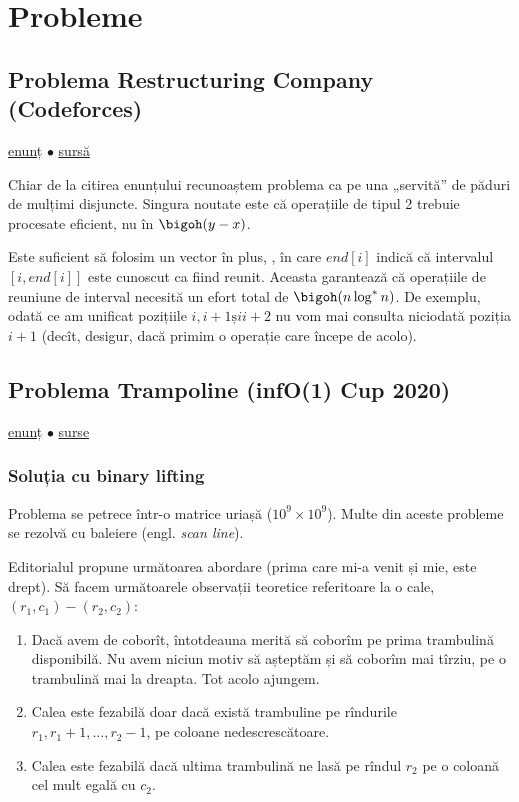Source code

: \section{Probleme}

\subsection{Problema Restructuring Company (Codeforces)}
\label{problem:restructuring-company}

\href{https://codeforces.com/contest/566/problem/D}{enunț}
$\bullet$
\hyperref[code:restructuring-company]{sursă}

Chiar de la citirea enunțului recunoaștem problema ca pe una „servită” de păduri de mulțimi disjuncte. Singura noutate este că operațiile de tipul 2 trebuie procesate eficient, nu în $\bigoh(y - x)$.

Este suficient să folosim un vector în plus, , în care $end[i]$ indică că intervalul $[i, end[i]]$ este cunoscut ca fiind reunit. Aceasta garantează că operațiile de reuniune de interval necesită un efort total de $\bigoh(n \log^{*} n)$. De exemplu, odată ce am unificat pozițiile $i, i + 1 și i + 2$ nu vom mai consulta niciodată poziția $i + 1$ (decît, desigur, dacă primim o operație care începe de acolo).


\subsection{Problema Trampoline (infO(1) Cup 2020)}
\label{problem:trampoline}

\href{https://kilonova.ro/problems/3275}{enunț}
$\bullet$
\hyperref[code:trampoline]{surse}

\subsubsection*{Soluția cu binary lifting}

Problema se petrece într-o matrice uriașă ($10^9 \times 10^9$). Multe din aceste probleme se rezolvă cu baleiere (engl. \textit{scan line}).

Editorialul propune următoarea abordare (prima care mi-a venit și mie, este drept). Să facem următoarele observații teoretice referitoare la o  cale, $(r_1,c_1)-(r_2,c_2)$:

\begin{enumerate}
  \item Dacă avem de coborît, întotdeauna merită să coborîm pe prima trambulină disponibilă. Nu avem niciun motiv să așteptăm și să coborîm mai tîrziu, pe o trambulină mai la dreapta. Tot acolo ajungem.

  \item Calea este fezabilă doar dacă există trambuline pe rîndurile $r_1, r_1 + 1, \dots, r_2 - 1$, pe coloane nedescrescătoare.

  \item Calea este fezabilă dacă ultima trambulină ne lasă pe rîndul  $r_2$ pe o coloană cel mult egală cu $c_2$.
\end{enumerate}

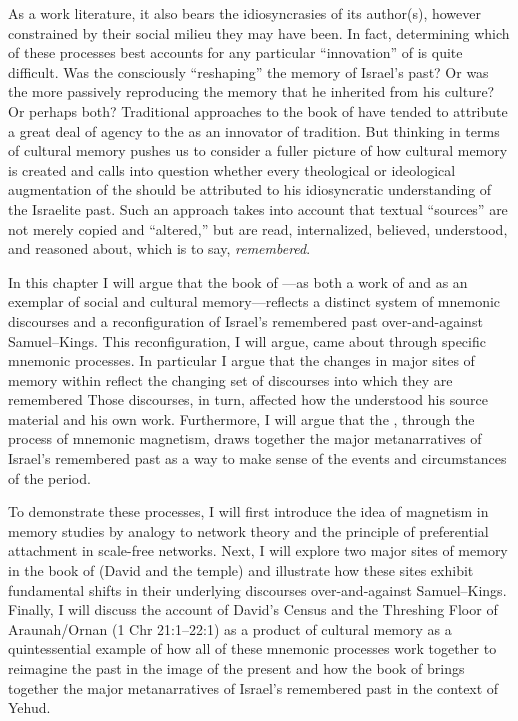 As a work literature, it also bears the idiosyncrasies of its author(s), however constrained by their social milieu they may have been. In fact, determining which of these processes best accounts for any particular ``innovation'' of \chronicles is quite difficult. Was the \chronicler consciously ``reshaping'' the memory of Israel's past? Or was the \chronicler more passively reproducing the memory that he inherited from his culture? Or perhaps both? Traditional approaches to the book of \chronicles have tended to attribute a great deal of agency to the \chronicler as an innovator of tradition. But thinking in terms of cultural memory pushes us to consider a fuller picture of how cultural memory is created and calls into question whether every theological or ideological augmentation of the \chronicler should be attributed to his idiosyncratic understanding of the Israelite past. Such an approach takes into account that textual ``sources'' are not merely copied and ``altered,'' but are read, internalized, believed, understood, and reasoned about, which is to say, \emph{remembered}.

In this chapter I will argue that the book of \chronicles---as both a work of \rwb and as an exemplar of social and cultural memory---reflects a distinct system of mnemonic discourses and a reconfiguration of Israel's remembered past over-and-against Samuel--Kings. This reconfiguration, I will argue, came about through specific mnemonic processes. In particular I argue that the changes in major sites of memory within \chronicles reflect the changing set of discourses into which they are remembered Those discourses, in turn, affected how the \chronicler understood his source material and his own work. Furthermore, I will argue that the \chronicler, through the process of mnemonic magnetism, draws together the major metanarratives of Israel's remembered past as a way to make sense of the events and circumstances of the \secondtemple period.

To demonstrate these processes, I will first introduce the idea of magnetism in memory studies by analogy to network theory and the principle of preferential attachment in scale-free networks. Next, I will explore two major sites of memory in the book of \chronicles (David and the temple) and illustrate how these sites exhibit fundamental shifts in their underlying discourses over-and-against Samuel--Kings. Finally, I will discuss the account of David's Census and the Threshing Floor of Araunah/Ornan (1 Chr 21:1--22:1) as a product of cultural memory as a quintessential example of how all of these mnemonic processes work together to reimagine the past in the image of the present and how the book of \chronicles brings together the major metanarratives of Israel's remembered past in the context of \secondtemple Yehud.


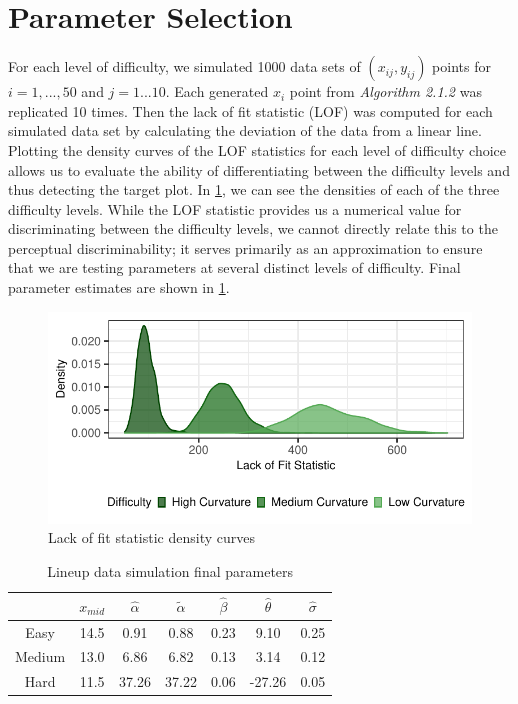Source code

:\documentclass[print]{nuthesis}
\begin{document}
\hypertarget{parameter-selection}{%
\section{Parameter Selection}\label{parameter-selection}}

For each level of difficulty, we simulated 1000 data sets of \((x_{ij}, y_{ij})\) points for \(i = 1,...,50\) and \(j = 1...10\).
Each generated \(x_i\) point from \textit{Algorithm 2.1.2} was replicated 10 times.
Then the lack of fit statistic (LOF) was computed for each simulated data set by calculating the deviation of the data from a linear line.
Plotting the density curves of the LOF statistics for each level of difficulty choice allows us to evaluate the ability of differentiating between the difficulty levels and thus detecting the target plot.
In \cref{fig:lof-density-curves}, we can see the densities of each of the three difficulty levels.
While the LOF statistic provides us a numerical value for discriminating between the difficulty levels, we cannot directly relate this to the perceptual discriminability; it serves primarily as an approximation to ensure that we are testing parameters at several distinct levels of difficulty.
Final parameter estimates are shown in \cref{tab:parameter-data}.

\begin{figure}[tbp]

{\centering \includegraphics[width=\linewidth,]{thesis_files/figure-latex/lof-density-curves-1} 

}

\caption{Lack of fit statistic density curves}\label{fig:lof-density-curves}
\end{figure}

\begin{table}

\caption{\label{tab:parameter-data}Lineup data simulation final parameters}
\centering
\begin{tabular}[t]{ccccccc}
\toprule
 & $x_{mid}$ & $\hat\alpha$ & $\tilde\alpha$ & $\hat\beta$ & $\hat\theta$ & $\hat\sigma$\\
\midrule
Easy & 14.5 & 0.91 & 0.88 & 0.23 & 9.10 & 0.25\\
Medium & 13.0 & 6.86 & 6.82 & 0.13 & 3.14 & 0.12\\
Hard & 11.5 & 37.26 & 37.22 & 0.06 & -27.26 & 0.05\\
\bottomrule
\end{tabular}
\end{table}
\end{document}

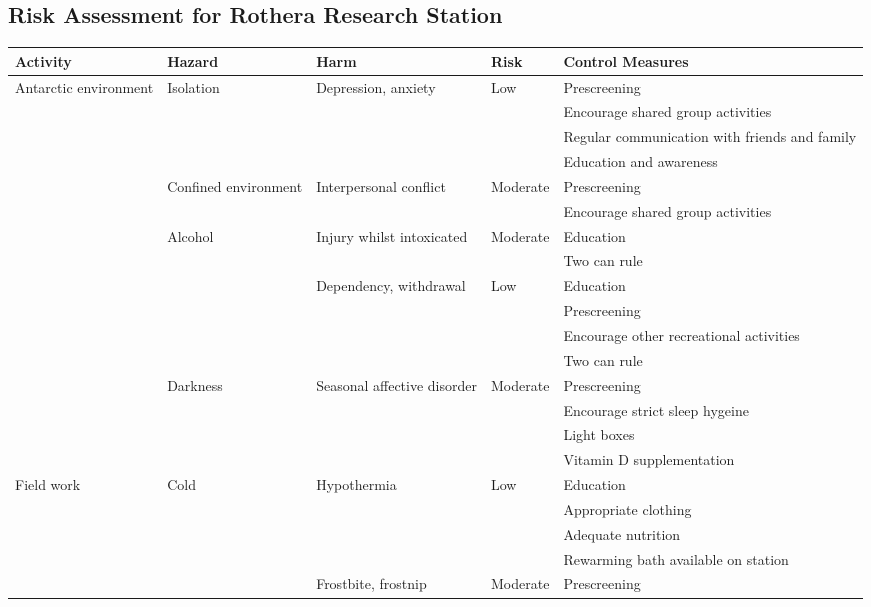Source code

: \documentclass[12pt,a4paper]{article}
\begin{document}
\appendix
\begin{landscape}
    \section{Risk Assessment for Rothera Research Station}
    \begin{longtabu} to\linewidth{X[l]X[l]X[l]X[l]X[2,l]}
        \toprule
        \rowfont\bfseries Activity & Hazard & Harm & Risk & Control Measures \\
        \midrule
        \endhead
        Antarctic environment & Isolation & Depression, anxiety & Low & Prescreening \\
         &  &  &  & Encourage shared group activities \\
         &  &  &  & Regular communication with friends and family \\
         &  &  &  & Education and awareness \\
         & Confined environment & Interpersonal conflict & Moderate & Prescreening \\
         &  &  &  & Encourage shared group activities \\
         & Alcohol & Injury whilst intoxicated & Moderate & Education \\
         &  &  &  & Two can rule \\
         &  & Dependency, withdrawal & Low & Education \\
         &  &  &  & Prescreening \\
         &  &  &  & Encourage other recreational activities \\
         &  &  &  & Two can rule \\
         & Darkness & Seasonal affective disorder & Moderate & Prescreening \\
         &  &  &  & Encourage strict sleep hygeine \\
         &  &  &  & Light boxes \\
         &  &  &  & Vitamin D supplementation \\
        \midrule
        Field work & Cold & Hypothermia & Low & Education \\
         &  &  &  & Appropriate clothing \\
         &  &  &  & Adequate nutrition \\
         &  &  &  & Rewarming bath available on station \\
         &  & Frostbite, frostnip & Moderate & Prescreening \\

\end{longtabu}
\end{landscape}
\end{document}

--------------------------------------------------

Work instructions: Pictures stay out of the copy; please restate every record above exactly.

Result of the task:
Source code

: \section{Probleme}

\subsection{Problema Restructuring Company (Codeforces)}
\label{problem:restructuring-company}

\href{https://codeforces.com/contest/566/problem/D}{enunț}
$\bullet$
\hyperref[code:restructuring-company]{sursă}

Chiar de la citirea enunțului recunoaștem problema ca pe una „servită” de păduri de mulțimi disjuncte. Singura noutate este că operațiile de tipul 2 trebuie procesate eficient, nu în $\bigoh(y - x)$.

Este suficient să folosim un vector în plus, , în care $end[i]$ indică că intervalul $[i, end[i]]$ este cunoscut ca fiind reunit. Aceasta garantează că operațiile de reuniune de interval necesită un efort total de $\bigoh(n \log^{*} n)$. De exemplu, odată ce am unificat pozițiile $i, i + 1 și i + 2$ nu vom mai consulta niciodată poziția $i + 1$ (decît, desigur, dacă primim o operație care începe de acolo).


\subsection{Problema Trampoline (infO(1) Cup 2020)}
\label{problem:trampoline}

\href{https://kilonova.ro/problems/3275}{enunț}
$\bullet$
\hyperref[code:trampoline]{surse}

\subsubsection*{Soluția cu binary lifting}

Problema se petrece într-o matrice uriașă ($10^9 \times 10^9$). Multe din aceste probleme se rezolvă cu baleiere (engl. \textit{scan line}).

Editorialul propune următoarea abordare (prima care mi-a venit și mie, este drept). Să facem următoarele observații teoretice referitoare la o  cale, $(r_1,c_1)-(r_2,c_2)$:

\begin{enumerate}
  \item Dacă avem de coborît, întotdeauna merită să coborîm pe prima trambulină disponibilă. Nu avem niciun motiv să așteptăm și să coborîm mai tîrziu, pe o trambulină mai la dreapta. Tot acolo ajungem.

  \item Calea este fezabilă doar dacă există trambuline pe rîndurile $r_1, r_1 + 1, \dots, r_2 - 1$, pe coloane nedescrescătoare.

  \item Calea este fezabilă dacă ultima trambulină ne lasă pe rîndul  $r_2$ pe o coloană cel mult egală cu $c_2$.
\end{enumerate}

 As a work literature, it also bears the idiosyncrasies of its author(s), however constrained by their social milieu they may have been. In fact, determining which of these processes best accounts for any particular ``innovation'' of \chronicles is quite difficult. Was the \chronicler consciously ``reshaping'' the memory of Israel's past? Or was the \chronicler more passively reproducing the memory that he inherited from his culture? Or perhaps both? Traditional approaches to the book of \chronicles have tended to attribute a great deal of agency to the \chronicler as an innovator of tradition. But thinking in terms of cultural memory pushes us to consider a fuller picture of how cultural memory is created and calls into question whether every theological or ideological augmentation of the \chronicler should be attributed to his idiosyncratic understanding of the Israelite past. Such an approach takes into account that textual ``sources'' are not merely copied and ``altered,'' but are read, internalized, believed, understood, and reasoned about, which is to say, \emph{remembered}.

In this chapter I will argue that the book of \chronicles---as both a work of \rwb and as an exemplar of social and cultural memory---reflects a distinct system of mnemonic discourses and a reconfiguration of Israel's remembered past over-and-against Samuel--Kings. This reconfiguration, I will argue, came about through specific mnemonic processes. In particular I argue that the changes in major sites of memory within \chronicles reflect the changing set of discourses into which they are remembered Those discourses, in turn, affected how the \chronicler understood his source material and his own work. Furthermore, I will argue that the \chronicler, through the process of mnemonic magnetism, draws together the major metanarratives of Israel's remembered past as a way to make sense of the events and circumstances of the \secondtemple period.

To demonstrate these processes, I will first introduce the idea of magnetism in memory studies by analogy to network theory and the principle of preferential attachment in scale-free networks. Next, I will explore two major sites of memory in the book of \chronicles (David and the temple) and illustrate how these sites exhibit fundamental shifts in their underlying discourses over-and-against Samuel--Kings. Finally, I will discuss the account of David's Census and the Threshing Floor of Araunah/Ornan (1 Chr 21:1--22:1) as a product of cultural memory as a quintessential example of how all of these mnemonic processes work together to reimagine the past in the image of the present and how the book of \chronicles brings together the major metanarratives of Israel's remembered past in the context of \secondtemple Yehud.


Source code

:\documentclass[print]{nuthesis}
\begin{document}
\hypertarget{parameter-selection}{%
\section{Parameter Selection}\label{parameter-selection}}

For each level of difficulty, we simulated 1000 data sets of \((x_{ij}, y_{ij})\) points for \(i = 1,...,50\) and \(j = 1...10\).
Each generated \(x_i\) point from \textit{Algorithm 2.1.2} was replicated 10 times.
Then the lack of fit statistic (LOF) was computed for each simulated data set by calculating the deviation of the data from a linear line.
Plotting the density curves of the LOF statistics for each level of difficulty choice allows us to evaluate the ability of differentiating between the difficulty levels and thus detecting the target plot.
In \cref{fig:lof-density-curves}, we can see the densities of each of the three difficulty levels.
While the LOF statistic provides us a numerical value for discriminating between the difficulty levels, we cannot directly relate this to the perceptual discriminability; it serves primarily as an approximation to ensure that we are testing parameters at several distinct levels of difficulty.
Final parameter estimates are shown in \cref{tab:parameter-data}.

\begin{figure}[tbp]

{\centering \includegraphics[width=\linewidth,]{thesis_files/figure-latex/lof-density-curves-1} 

}

\caption{Lack of fit statistic density curves}\label{fig:lof-density-curves}
\end{figure}

\begin{table}

\caption{\label{tab:parameter-data}Lineup data simulation final parameters}
\centering
\begin{tabular}[t]{ccccccc}
\toprule
 & $x_{mid}$ & $\hat\alpha$ & $\tilde\alpha$ & $\hat\beta$ & $\hat\theta$ & $\hat\sigma$\\
\midrule
Easy & 14.5 & 0.91 & 0.88 & 0.23 & 9.10 & 0.25\\
Medium & 13.0 & 6.86 & 6.82 & 0.13 & 3.14 & 0.12\\
Hard & 11.5 & 37.26 & 37.22 & 0.06 & -27.26 & 0.05\\
\bottomrule
\end{tabular}
\end{table}
\end{document}

Source code

: \documentclass[12pt,a4paper]{article}
\begin{document}
\appendix
\begin{landscape}
    \section{Risk Assessment for Rothera Research Station}
    \begin{longtabu} to\linewidth{X[l]X[l]X[l]X[l]X[2,l]}
        \toprule
        \rowfont\bfseries Activity & Hazard & Harm & Risk & Control Measures \\
        \midrule
        \endhead
        Antarctic environment & Isolation & Depression, anxiety & Low & Prescreening \\
         &  &  &  & Encourage shared group activities \\
         &  &  &  & Regular communication with friends and family \\
         &  &  &  & Education and awareness \\
         & Confined environment & Interpersonal conflict & Moderate & Prescreening \\
         &  &  &  & Encourage shared group activities \\
         & Alcohol & Injury whilst intoxicated & Moderate & Education \\
         &  &  &  & Two can rule \\
         &  & Dependency, withdrawal & Low & Education \\
         &  &  &  & Prescreening \\
         &  &  &  & Encourage other recreational activities \\
         &  &  &  & Two can rule \\
         & Darkness & Seasonal affective disorder & Moderate & Prescreening \\
         &  &  &  & Encourage strict sleep hygeine \\
         &  &  &  & Light boxes \\
         &  &  &  & Vitamin D supplementation \\
        \midrule
        Field work & Cold & Hypothermia & Low & Education \\
         &  &  &  & Appropriate clothing \\
         &  &  &  & Adequate nutrition \\
         &  &  &  & Rewarming bath available on station \\
         &  & Frostbite, frostnip & Moderate & Prescreening \\

\end{longtabu}
\end{landscape}
\end{document}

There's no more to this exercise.